■ **Work required**
Among the lines below, count those with "subsection". Give only the number.

++++++++++++++++++++

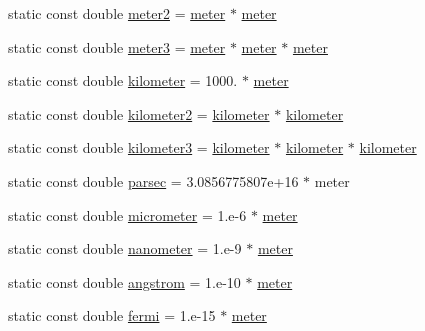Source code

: \begin{DoxyCompactItemize}
static const double \hyperlink{namespacedd4hep_afe718b0d811af6b4d45c556e3a0e87a3}{meter2} = \hyperlink{namespacedd4hep_a46f5cf0231796af4296a307a58812b06}{meter} $\ast$ \hyperlink{namespacedd4hep_a46f5cf0231796af4296a307a58812b06}{meter}
\item 
static const double \hyperlink{namespacedd4hep_a4f771b88b1ff2018c0dacd3a1b56023b}{meter3} = \hyperlink{namespacedd4hep_a46f5cf0231796af4296a307a58812b06}{meter} $\ast$ \hyperlink{namespacedd4hep_a46f5cf0231796af4296a307a58812b06}{meter} $\ast$ \hyperlink{namespacedd4hep_a46f5cf0231796af4296a307a58812b06}{meter}
\item 
static const double \hyperlink{namespacedd4hep_a689bd0289c6c83e392d385bc870a34ab}{kilometer} = 1000. $\ast$ \hyperlink{namespacedd4hep_a46f5cf0231796af4296a307a58812b06}{meter}
\item 
static const double \hyperlink{namespacedd4hep_a61bb5393f7b8ec3694cb8e522145695f}{kilometer2} = \hyperlink{namespacedd4hep_a689bd0289c6c83e392d385bc870a34ab}{kilometer} $\ast$ \hyperlink{namespacedd4hep_a689bd0289c6c83e392d385bc870a34ab}{kilometer}
\item 
static const double \hyperlink{namespacedd4hep_a4501dea229a9ace2c46c427c69ddb5aa}{kilometer3} = \hyperlink{namespacedd4hep_a689bd0289c6c83e392d385bc870a34ab}{kilometer} $\ast$ \hyperlink{namespacedd4hep_a689bd0289c6c83e392d385bc870a34ab}{kilometer} $\ast$ \hyperlink{namespacedd4hep_a689bd0289c6c83e392d385bc870a34ab}{kilometer}
\item 
static const double \hyperlink{namespacedd4hep_a6d097c8b8fee88c7f77ebdfe2923ac45}{parsec} = 3.0856775807e+16 $\ast$ meter
\item 
static const double \hyperlink{namespacedd4hep_ae1c0791e549db4ff640f02a54c2e4e11}{micrometer} = 1.e-\/6 $\ast$ \hyperlink{namespacedd4hep_a46f5cf0231796af4296a307a58812b06}{meter}
\item 
static const double \hyperlink{namespacedd4hep_af784647fab76654e26b09a341d3f9210}{nanometer} = 1.e-\/9 $\ast$ \hyperlink{namespacedd4hep_a46f5cf0231796af4296a307a58812b06}{meter}
\item 
static const double \hyperlink{namespacedd4hep_a82387b0906ee031cb7ef93723f99c474}{angstrom} = 1.e-\/10 $\ast$ \hyperlink{namespacedd4hep_a46f5cf0231796af4296a307a58812b06}{meter}
\item 
static const double \hyperlink{namespacedd4hep_ab70812b84cbdb9ab6090547c4b237abb}{fermi} = 1.e-\/15 $\ast$ \hyperlink{namespacedd4hep_a46f5cf0231796af4296a307a58812b06}{meter}
\item 

\end{DoxyCompactItemize}
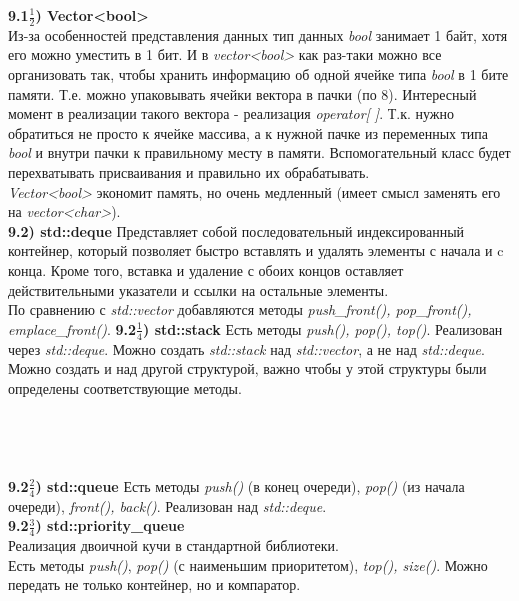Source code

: \documentclass{article}
\begin{document}
\noindent \textbf{9.1$\frac{1}{2}$) Vector<bool>}\\
Из-за особенностей представления данных тип данных \textit{bool} занимает 1 байт, хотя его можно уместить в 1 бит. И в \textit{vector<bool>} как раз-таки можно  все организовать так, чтобы хранить информацию об одной ячейке типа \textit{bool} в 1 бите памяти. Т.е. можно упаковывать ячейки вектора в пачки (по 8).
Интересный момент в реализации такого вектора - реализация \textit{operator[ ]}. Т.к. нужно обратиться не просто к ячейке массива, а к нужной пачке из переменных типа \textit{bool} и внутри пачки к правильному месту в памяти. Вспомогательный класс будет перехватывать присваивания и правильно их обрабатывать.\\
\textit{Vector<bool>} экономит память, но очень медленный (имеет смысл заменять его на \textit{vector<char>}).\\
\noindent \textbf{9.2) std::deque}
Представляет собой последовательный индексированный контейнер, который позволяет быстро вставлять и удалять элементы с начала и c конца. Кроме того, вставка и удаление с обоих концов оставляет действительными указатели и ссылки на остальные элементы.\\
По сравнению с \textit{std::vector} добавляются методы \textit{push\_front(), pop\_front(), emplace\_front()}.
\noindent \textbf{9.2$\frac{1}{4}$) std::stack}
Есть методы \textit{push(), pop(), top()}.
Реализован через \textit{std::deque}.
Можно создать \textit{std::stack} над \textit{std::vector}, а не над \textit{std::deque}. Можно создать и над другой структурой, важно чтобы у этой структуры были определены соответствующие методы.\\\\\\\\
\noindent \\ \textbf{9.2$\frac{2}{4}$) std::queue}
Есть методы \textit{push()} (в конец очереди), \textit{pop()} (из начала очереди), \textit{front(), back()}.
Реализован над \textit{std::deque}.
\noindent \\ \textbf{9.2$\frac{3}{4}$) std::priority\_queue}\\
Реализация двоичной кучи в стандартной библиотеки.\\
Есть методы \textit{push()}, \textit{pop()} (с наименьшим приоритетом), \textit{top(), size()}.
Можно передать не только контейнер, но и компаратор.\\
\end{document}
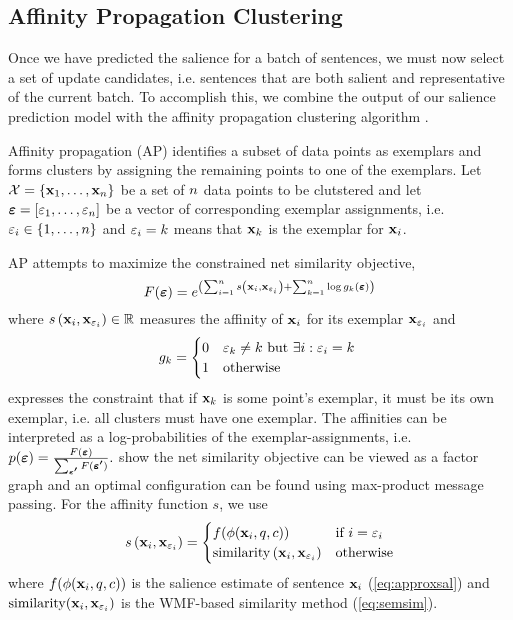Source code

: \subsection{Affinity Propagation Clustering}
\label{sec:exsel}

Once we have predicted the salience for a batch of sentences, we must now
select a set of update candidates, i.e. sentences that are both salient and
representative of the current batch. To accomplish this, we combine the output
of our salience prediction model with the affinity propagation clustering
algorithm \citep{frey2007clustering}.

Affinity propagation (AP)  identifies a subset of data points as exemplars and
forms clusters by assigning the remaining points to one of the exemplars.  Let
$\mathcal{X} = \left\{\mathbf{x}_1,\ldots,\mathbf{x}_{n} \right\}$
be a set of $n$ data points to be clutstered and let $\boldsymbol{\varepsilon} =
\left[\varepsilon_1,\ldots, \varepsilon_{n} \right]$ be a vector of
corresponding exemplar assignments, i.e. $\varepsilon_i \in \{1,\ldots,
n\}$ and $\varepsilon_i = k$ means that $\mathbf{x}_k$ is the
exemplar for $\mathbf{x}_i$.

AP attempts to maximize the constrained net similarity 
objective,
\[ F(\mathbf{\boldsymbol{\varepsilon}}) = e^{\left(\sum_{i=1}^{n} s\left(\mathbf{x}_i,\mathbf{x}_{\varepsilon_i}\right) + \sum_{k=1}^{n} \log g_k(\mathbf{\boldsymbol{\varepsilon}}) \right)}
\]
where $s\left(\mathbf{x}_i, \mathbf{x}_{\varepsilon_i}\right) \in \mathbb{R}$ measures the 
affinity of $\mathbf{x}_i$ for its exemplar $\mathbf{x}_{\varepsilon_i}$ and 
\[g_k = \begin{cases} 0 & \textrm{$\varepsilon_k \ne k$ but $\exists i: \varepsilon_i = k$ } \\ 1 & \textrm{otherwise}      \end{cases}\] expresses the 
constraint that if $\mathbf{x}_k$ is some point's exemplar, it must be its
own exemplar, i.e. all clusters must have one exemplar. The affinities
can be interpreted as a log-probabilities of the exemplar-assignments, i.e.
$p(\boldsymbol{\varepsilon}) = \frac{F(\boldsymbol{\varepsilon})}{ \sum_{\boldsymbol{\boldsymbol{\varepsilon}^\prime }  } F( \boldsymbol{\boldsymbol{\varepsilon}^\prime }  )  }.$ \cite{frey2007clustering} show the 
net similarity objective can be viewed as a factor graph and an
 optimal configuration can be found using max-product message passing. 
For the affinity function $s$, we use
\[ s\left(\mathbf{x}_i, \mathbf{x}_{\varepsilon_i}\right) = \begin{cases}
 f(\phi(\mathbf{x}_i,q,c))   & \textrm{if $i = \varepsilon_i$ }\\
 \operatorname{similarity}\left(\mathbf{x}_i,\mathbf{x}_{\varepsilon_i}\right)    & \textrm{otherwise}
\end{cases}
\]
where $f(\phi(\mathbf{x}_i,q,c))$ is the salience estimate of
sentence $\mathbf{x}_i$ (\autoref{eq:approxsal}) and $\operatorname{similarity}(\mathbf{x}_i, \mathbf{x}_{\varepsilon_i})$ is the WMF-based similarity
method (\autoref{eq:semsim}).







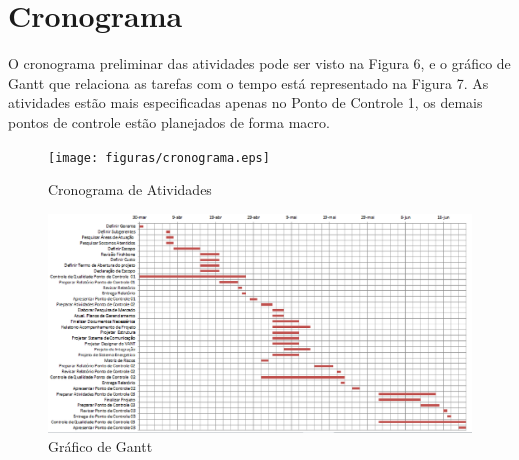 \section{Cronograma}
O cronograma preliminar das atividades pode ser visto na Figura 6, e o gráfico de Gantt que relaciona as tarefas com o tempo está representado na Figura 7. As atividades estão mais especificadas apenas no Ponto de Controle 1, os demais pontos de controle estão planejados de forma macro.

 \begin{figure}[ht]
	\centering
		\texttt{[image: figuras/cronograma.eps]}
	\caption{Cronograma de Atividades}
\end{figure}

 \begin{figure}[ht]
	\centering
		\includegraphics[keepaspectratio=true,scale=0.5]{figuras/gantt.eps}
	\caption{Gráfico de Gantt}
\end{figure}


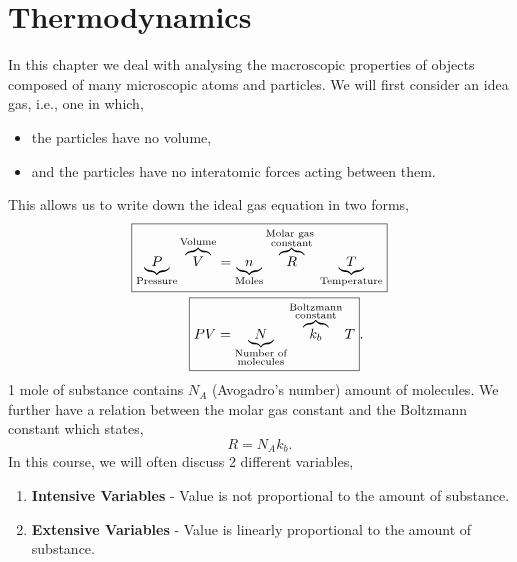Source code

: \documentclass{book}
\begin{document}
\chapter{Thermodynamics}
In this chapter we deal with analysing the macroscopic properties of objects composed of many microscopic atoms and particles. We will first consider an idea gas, i.e., one in which,
\begin{itemize}
	\item the particles have no volume,
	\item and the particles have no interatomic forces acting between them.
\end{itemize}
This allows us to write down the ideal gas equation in two forms,
\begin{align}
	\boxed{\underbrace{P}_{\text{Pressure}}\overbrace{V}^{\text{Volume}} = \underbrace{n}_{\text{Moles}}\overbrace{R}^{\substack{\text{Molar gas }\\{\text{constant}}}}\underbrace{T}_{\text{Temperature}}} \\
	\boxed{PV = \underbrace{N}_{\substack{\text{Number of}\\\text{molecules}}} \overbrace{k_b}^{\substack{\text{Boltzmann}\\\text{constant}} } T}. \hspace{0.6cm}
\end{align}
1 mole of substance contains $N_A$ (Avogadro's number) amount of molecules. We further have a relation between the molar gas constant and the Boltzmann constant which states,
\begin{equation}
	R = N_Ak_b.
\end{equation}
In this course, we will often discuss 2 different variables,
\begin{enumerate}
	\item \textbf{Intensive Variables} - Value is not proportional to the amount of substance.
	\item \textbf{Extensive Variables} - Value is linearly proportional to the amount of substance. 
\end{enumerate}
\end{document}
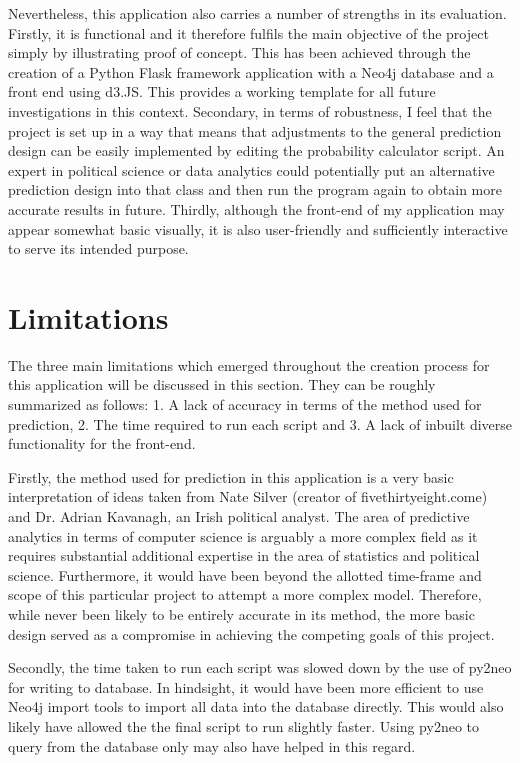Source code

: Nevertheless, this application also carries a number of strengths in its evaluation. Firstly, it is functional and it therefore fulfils the main objective of the project simply by illustrating proof of concept. This has been achieved through the creation of a Python Flask framework application with a Neo4j database and a front end using d3.JS. This provides a working template for all future investigations in this context.  Secondary, in terms of robustness, I feel that the project is set up in a way that means that adjustments to the general prediction design can be easily implemented by editing the probability calculator script. An expert in political science or data analytics could potentially put an alternative prediction design into that class and then run the program again to obtain more accurate results in future.  Thirdly, although the front-end of my application may appear somewhat basic visually, it is also user-friendly and sufficiently interactive to serve its intended purpose. 
\section{Limitations}
The three main limitations which emerged throughout the creation process for this application will be discussed in this section. They can be roughly summarized as follows: 1. A lack of accuracy in terms of the method used for prediction, 2. The time required to run each script and 3. A lack of inbuilt diverse functionality for the front-end.
   
Firstly, the method used for prediction in this application is a very basic interpretation of  ideas taken from Nate Silver (creator of fivethirtyeight.come) and Dr. Adrian Kavanagh, an Irish political analyst. 
The area of predictive analytics in terms of computer science is arguably a more complex field as it requires substantial additional expertise in the area of statistics and political science. Furthermore, it would have been beyond the allotted time-frame and scope of this particular project to attempt a more complex model. Therefore, while never been likely to be entirely accurate in its method, the more basic design served as a compromise in achieving the competing goals of this project. 

Secondly, the time taken to run each script was slowed down by the use of py2neo for writing to database. In hindsight, it would have been more efficient to use Neo4j import tools to import all data into the database directly. This would also likely have allowed the the final script to run slightly faster. Using py2neo to query from the database only may also have helped in this regard.

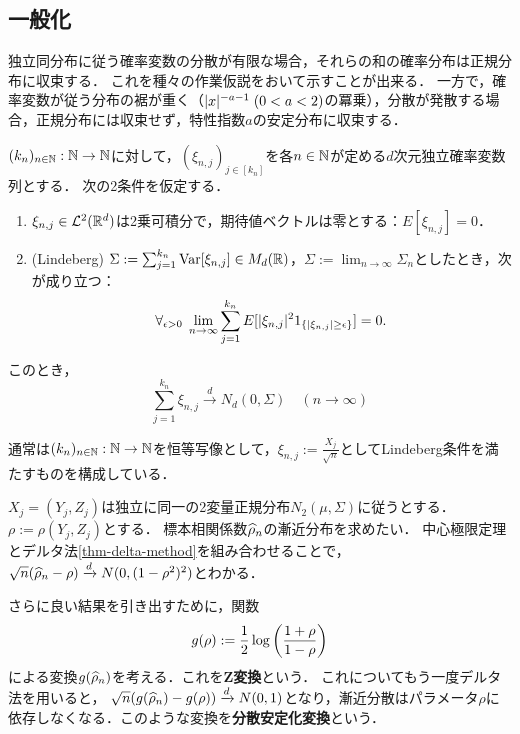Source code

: \documentclass[uplatex,dvipdfmx]{jsreport}
\begin{document}
\subsection{一般化}

\begin{tcolorbox}[colframe=ForestGreen, colback=ForestGreen!10!white,breakable,colbacktitle=ForestGreen!40!white,coltitle=black,fonttitle=\bfseries\sffamily,
title=]
    独立同分布に従う確率変数の分散が有限な場合，それらの和の確率分布は正規分布に収束する．
    これを種々の作業仮説をおいて示すことが出来る．
    一方で，確率変数が従う分布の裾が重く（$\lvert x\rvert^{-a-1}\;(0<a<2)$の冪乗），分散が発散する場合，正規分布には収束せず，特性指数$a$の安定分布に収束する．
\end{tcolorbox}

\begin{theorem}
    $(k_n)_{n\in\mathbb{N}}:\mathbb{N}\to\mathbb{N}$に対して，$(\xi_{n,j})_{j\in[k_n]}$を各$n\in\mathbb{N}$が定める$d$次元独立確率変数列とする．
    次の2条件を仮定する．
    \begin{enumerate}[({A}1)]
        \item $\xi_{n,j}\in\mathcal{L}^2(\mathbb{R}^d)$は2乗可積分で，期待値ベクトルは零とする：$E[\xi_{n,j}]=0$．
        \item (Lindeberg) $\Sigma:=\sum^{k_n}_{j=1}\mathrm{Var}[\xi_{n,j}]\in M_d(\mathbb{R})$，$\Sigma:=\lim_{n\to\infty}\Sigma_n$としたとき，次が成り立つ：
        \[\forall_{\epsilon>0}\;\lim_{n\to\infty}\sum^{k_n}_{j=1}E[\lvert\xi_{n,j}\rvert^21_{\left\{\lvert\xi_{n,j}\rvert\ge\epsilon\right\}}]=0.\]
    \end{enumerate}
    このとき，
    \[\sum^{k_n}_{j=1}\xi_{n,j}\xrightarrow{d}N_d(0,\Sigma)\quad(n\to\infty)\]
\end{theorem}
\begin{remarks}
    通常は$(k_n)_{n\in\mathbb{N}}:\mathbb{N}\to\mathbb{N}$を恒等写像として，$\xi_{n,j}:=\frac{X_j}{\sqrt{n}}$としてLindeberg条件を満たすものを構成している．
\end{remarks}

\begin{example}
    $X_j=(Y_j,Z_j)$は独立に同一の2変量正規分布$N_2(\mu,\Sigma)$に従うとする．$\rho:=\rho(Y_j,Z_j)$とする．
    標本相関係数$\widehat{\rho}_n$の漸近分布を求めたい．
    中心極限定理とデルタ法\ref{thm-delta-method}を組み合わせることで，
    $\sqrt{n}(\widehat{\rho}_n-\rho)\xrightarrow{d}N(0,(1-\rho^2)^2)$とわかる．

    さらに良い結果を引き出すために，関数
    \[g(\rho):=\frac{1}{2}\log\left(\frac{1+\rho}{1-\rho}\right)\]
    による変換$g(\widehat{\rho}_n)$を考える．これを\textbf{Z変換}という．
    これについてもう一度デルタ法を用いると，
    $\sqrt{n}(g(\widehat{\rho}_n)-g(\rho))\xrightarrow{d}N(0,1)$となり，漸近分散はパラメータ$\rho$に依存しなくなる．このような変換を\textbf{分散安定化変換}という．
\end{example}
\end{document}
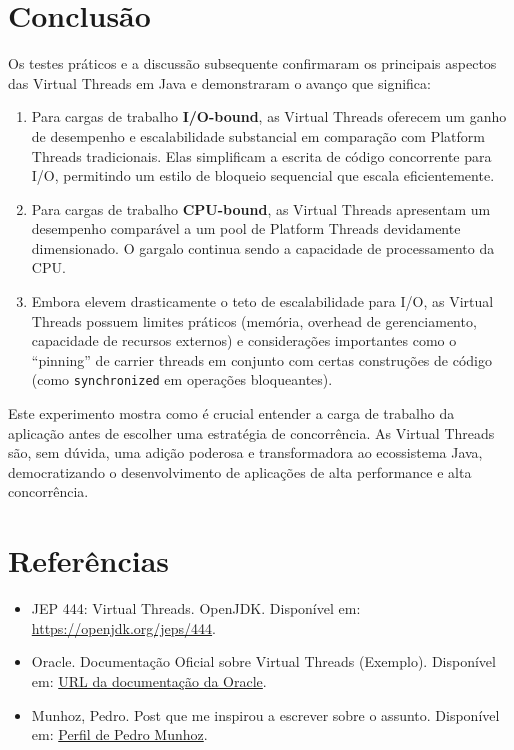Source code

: \documentclass[12pt,a4paper]{article}
\newcommand{\linkedinPedroMunhoz}{https://www.linkedin.com/in/pedro-munhoz-675847222}
\begin{document}
\section{Conclusão}
Os testes práticos e a discussão subsequente confirmaram os principais aspectos das Virtual Threads em Java e demonstraram o avanço que significa:
\begin{enumerate}
    \item Para cargas de trabalho \textbf{I/O-bound}, as Virtual Threads oferecem um ganho de desempenho e escalabilidade substancial em comparação com Platform Threads tradicionais. Elas simplificam a escrita de código concorrente para I/O, permitindo um estilo de bloqueio sequencial que escala eficientemente.
    \item Para cargas de trabalho \textbf{CPU-bound}, as Virtual Threads apresentam um desempenho comparável a um pool de Platform Threads devidamente dimensionado. O gargalo continua sendo a capacidade de processamento da CPU.
    \item Embora elevem drasticamente o teto de escalabilidade para I/O, as Virtual Threads possuem limites práticos (memória, overhead de gerenciamento, capacidade de recursos externos) e considerações importantes como o ``pinning'' de carrier threads em conjunto com certas construções de código (como \texttt{synchronized} em operações bloqueantes).
\end{enumerate}
Este experimento mostra como é crucial entender a carga de trabalho da aplicação antes de escolher uma estratégia de concorrência. As Virtual Threads são, sem dúvida, uma adição poderosa e transformadora ao ecossistema Java, democratizando o desenvolvimento de aplicações de alta performance e alta concorrência.


\section*{Referências}
\begin{itemize}
    \item JEP 444: Virtual Threads. OpenJDK. Disponível em: \href{https://openjdk.org/jeps/444}{https://openjdk.org/jeps/444}.
    \item Oracle. Documentação Oficial sobre Virtual Threads (Exemplo). Disponível em: \href{https://docs.oracle.com/en/java/javase/21/core/virtual-threads.html}{URL da documentação da Oracle}.
    \item Munhoz, Pedro. Post que me inspirou a escrever sobre o assunto. Disponível em: \href{\linkedinPedroMunhoz}{Perfil de Pedro Munhoz}.
\end{itemize}
\end{document}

++++++++++++++++++++

■ **Answer to this exercise**
2